START Information shown

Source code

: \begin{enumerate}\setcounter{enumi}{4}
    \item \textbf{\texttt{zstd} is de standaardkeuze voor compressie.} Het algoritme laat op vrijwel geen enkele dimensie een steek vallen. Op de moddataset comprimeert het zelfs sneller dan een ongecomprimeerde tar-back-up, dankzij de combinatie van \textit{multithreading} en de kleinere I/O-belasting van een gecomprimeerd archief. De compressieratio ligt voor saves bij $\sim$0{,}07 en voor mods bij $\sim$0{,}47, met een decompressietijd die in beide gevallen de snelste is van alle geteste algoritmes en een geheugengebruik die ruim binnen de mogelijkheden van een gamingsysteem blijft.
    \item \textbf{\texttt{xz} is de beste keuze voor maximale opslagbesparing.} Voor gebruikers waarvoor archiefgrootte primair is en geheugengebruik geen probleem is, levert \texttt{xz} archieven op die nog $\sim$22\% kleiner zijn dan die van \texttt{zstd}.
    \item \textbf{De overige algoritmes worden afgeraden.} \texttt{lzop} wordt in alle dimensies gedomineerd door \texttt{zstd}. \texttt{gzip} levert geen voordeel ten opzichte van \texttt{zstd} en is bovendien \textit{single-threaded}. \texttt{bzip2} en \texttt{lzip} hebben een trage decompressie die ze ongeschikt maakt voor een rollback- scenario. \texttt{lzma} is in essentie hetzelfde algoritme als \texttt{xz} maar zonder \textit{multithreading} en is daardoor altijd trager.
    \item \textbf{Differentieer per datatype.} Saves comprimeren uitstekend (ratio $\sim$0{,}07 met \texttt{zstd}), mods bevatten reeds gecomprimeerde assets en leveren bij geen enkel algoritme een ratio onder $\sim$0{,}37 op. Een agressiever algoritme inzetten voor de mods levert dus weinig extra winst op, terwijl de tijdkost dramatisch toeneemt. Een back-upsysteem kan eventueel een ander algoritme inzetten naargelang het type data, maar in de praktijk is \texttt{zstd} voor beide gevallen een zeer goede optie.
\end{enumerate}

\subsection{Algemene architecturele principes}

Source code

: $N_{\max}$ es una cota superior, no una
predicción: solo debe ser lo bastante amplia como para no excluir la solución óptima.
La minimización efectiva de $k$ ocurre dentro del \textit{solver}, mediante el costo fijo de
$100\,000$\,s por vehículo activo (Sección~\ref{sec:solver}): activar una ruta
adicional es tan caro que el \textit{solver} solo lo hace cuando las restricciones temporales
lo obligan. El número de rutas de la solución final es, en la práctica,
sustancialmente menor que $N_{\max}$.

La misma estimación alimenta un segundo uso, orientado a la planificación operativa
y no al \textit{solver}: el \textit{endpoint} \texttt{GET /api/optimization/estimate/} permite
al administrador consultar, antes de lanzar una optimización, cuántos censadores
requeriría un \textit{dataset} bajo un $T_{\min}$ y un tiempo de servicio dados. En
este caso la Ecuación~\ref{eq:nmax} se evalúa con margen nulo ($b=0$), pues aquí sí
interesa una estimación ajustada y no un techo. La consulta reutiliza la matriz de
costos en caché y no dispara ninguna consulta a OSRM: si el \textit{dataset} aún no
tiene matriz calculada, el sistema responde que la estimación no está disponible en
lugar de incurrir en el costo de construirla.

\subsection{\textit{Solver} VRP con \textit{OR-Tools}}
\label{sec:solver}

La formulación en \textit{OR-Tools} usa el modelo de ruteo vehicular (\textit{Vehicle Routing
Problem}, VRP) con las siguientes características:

END Information shown

Directions for this task:
From the data above, output exactly the lines between the one containing "daardoor altijd trager." and the one containing "adicional es tan", counting both of them.

Output for this exercise:
    \item \textbf{De overige algoritmes worden afgeraden.} \texttt{lzop} wordt in alle dimensies gedomineerd door \texttt{zstd}. \texttt{gzip} levert geen voordeel ten opzichte van \texttt{zstd} en is bovendien \textit{single-threaded}. \texttt{bzip2} en \texttt{lzip} hebben een trage decompressie die ze ongeschikt maakt voor een rollback- scenario. \texttt{lzma} is in essentie hetzelfde algoritme als \texttt{xz} maar zonder \textit{multithreading} en is daardoor altijd trager.
    \item \textbf{Differentieer per datatype.} Saves comprimeren uitstekend (ratio $\sim$0{,}07 met \texttt{zstd}), mods bevatten reeds gecomprimeerde assets en leveren bij geen enkel algoritme een ratio onder $\sim$0{,}37 op. Een agressiever algoritme inzetten voor de mods levert dus weinig extra winst op, terwijl de tijdkost dramatisch toeneemt. Een back-upsysteem kan eventueel een ander algoritme inzetten naargelang het type data, maar in de praktijk is \texttt{zstd} voor beide gevallen een zeer goede optie.
\end{enumerate}

\subsection{Algemene architecturele principes}

Source code

: $N_{\max}$ es una cota superior, no una
predicción: solo debe ser lo bastante amplia como para no excluir la solución óptima.
La minimización efectiva de $k$ ocurre dentro del \textit{solver}, mediante el costo fijo de
$100\,000$\,s por vehículo activo (Sección~\ref{sec:solver}): activar una ruta
adicional es tan caro que el \textit{solver} solo lo hace cuando las restricciones temporales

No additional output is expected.